§ **Your goal**
Please copy, exactly as they appear below, the lines from the one containing "Masahiro Tokunaga" through the one containing "Yusuke Matsuzaki".

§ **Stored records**
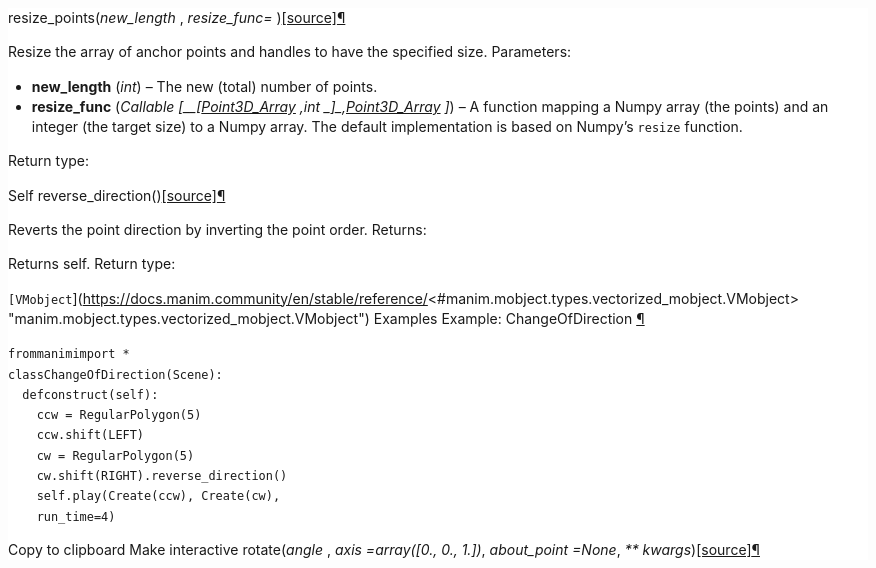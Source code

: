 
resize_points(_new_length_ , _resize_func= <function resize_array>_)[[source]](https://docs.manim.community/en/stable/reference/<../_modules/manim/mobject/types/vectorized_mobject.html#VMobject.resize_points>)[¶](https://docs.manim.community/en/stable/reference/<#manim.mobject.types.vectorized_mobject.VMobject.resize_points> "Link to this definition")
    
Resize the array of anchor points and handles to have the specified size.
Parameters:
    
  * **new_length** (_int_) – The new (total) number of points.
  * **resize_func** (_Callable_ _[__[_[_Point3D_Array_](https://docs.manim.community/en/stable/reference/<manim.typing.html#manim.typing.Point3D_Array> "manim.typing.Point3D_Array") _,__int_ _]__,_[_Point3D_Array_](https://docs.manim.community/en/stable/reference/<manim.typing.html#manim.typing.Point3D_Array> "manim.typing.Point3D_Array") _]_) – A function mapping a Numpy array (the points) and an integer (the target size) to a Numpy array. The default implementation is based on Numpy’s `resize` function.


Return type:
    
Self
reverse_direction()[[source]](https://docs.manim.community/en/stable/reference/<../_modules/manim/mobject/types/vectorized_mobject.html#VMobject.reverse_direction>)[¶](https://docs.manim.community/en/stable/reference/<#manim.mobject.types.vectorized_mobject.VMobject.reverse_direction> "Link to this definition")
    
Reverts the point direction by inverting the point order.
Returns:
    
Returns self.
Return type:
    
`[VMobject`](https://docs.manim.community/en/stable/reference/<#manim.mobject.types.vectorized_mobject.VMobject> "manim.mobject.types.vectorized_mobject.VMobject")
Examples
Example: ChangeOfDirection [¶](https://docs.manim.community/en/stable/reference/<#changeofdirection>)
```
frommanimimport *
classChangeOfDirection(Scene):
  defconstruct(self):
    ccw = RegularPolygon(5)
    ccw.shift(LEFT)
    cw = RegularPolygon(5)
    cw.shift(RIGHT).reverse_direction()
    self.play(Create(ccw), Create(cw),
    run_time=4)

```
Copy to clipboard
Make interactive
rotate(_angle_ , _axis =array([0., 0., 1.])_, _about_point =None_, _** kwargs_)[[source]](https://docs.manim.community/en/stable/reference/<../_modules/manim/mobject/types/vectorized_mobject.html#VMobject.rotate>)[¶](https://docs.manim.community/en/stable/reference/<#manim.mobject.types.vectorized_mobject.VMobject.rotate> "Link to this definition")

--

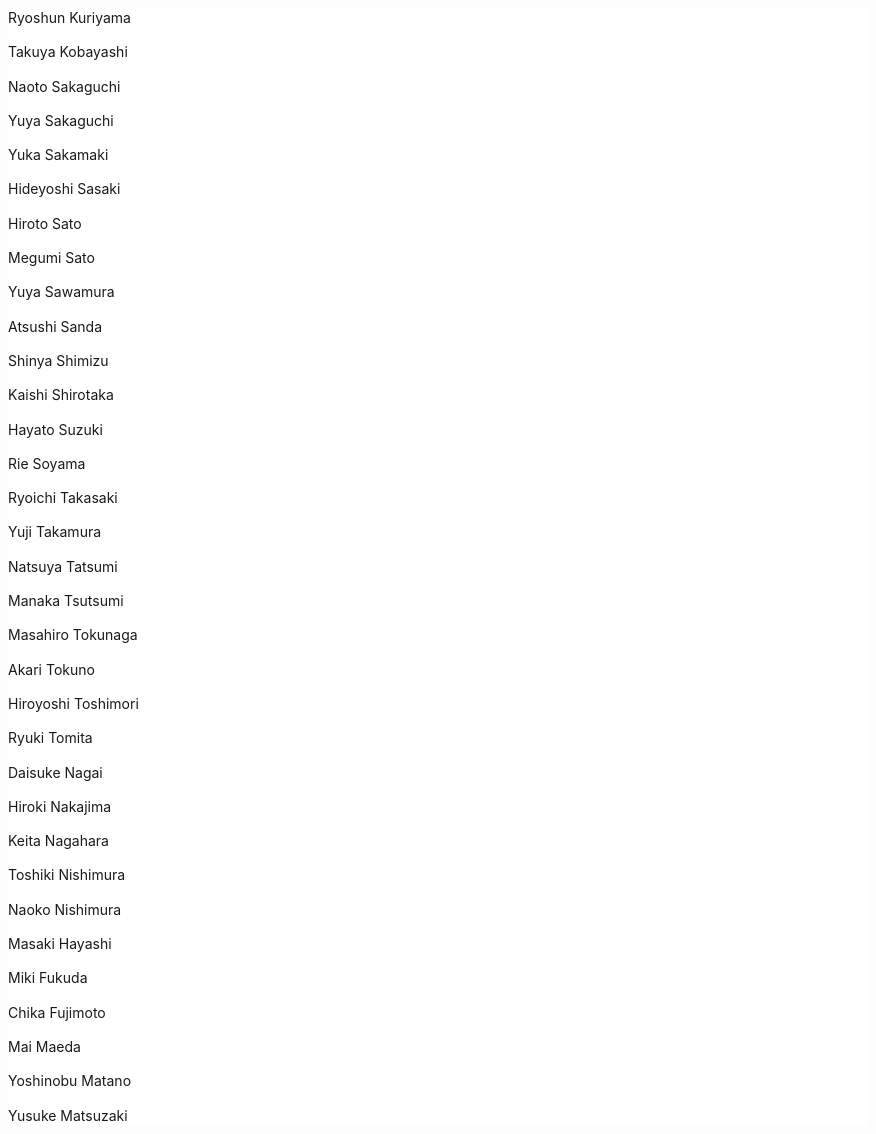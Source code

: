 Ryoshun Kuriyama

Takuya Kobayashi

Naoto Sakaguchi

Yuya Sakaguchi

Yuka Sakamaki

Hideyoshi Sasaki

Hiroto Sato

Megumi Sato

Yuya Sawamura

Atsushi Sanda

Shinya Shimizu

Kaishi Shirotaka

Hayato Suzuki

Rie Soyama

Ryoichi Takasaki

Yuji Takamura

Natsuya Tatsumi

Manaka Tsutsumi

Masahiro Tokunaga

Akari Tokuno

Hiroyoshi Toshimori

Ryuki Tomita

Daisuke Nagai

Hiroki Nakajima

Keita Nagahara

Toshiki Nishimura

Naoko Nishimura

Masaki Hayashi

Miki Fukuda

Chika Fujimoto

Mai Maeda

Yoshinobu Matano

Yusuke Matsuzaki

§ **Solution**
Masahiro Tokunaga

Akari Tokuno

Hiroyoshi Toshimori

Ryuki Tomita

Daisuke Nagai

Hiroki Nakajima

Keita Nagahara

Toshiki Nishimura

Naoko Nishimura

Masaki Hayashi

Miki Fukuda

Chika Fujimoto

Mai Maeda

Yoshinobu Matano

Yusuke Matsuzaki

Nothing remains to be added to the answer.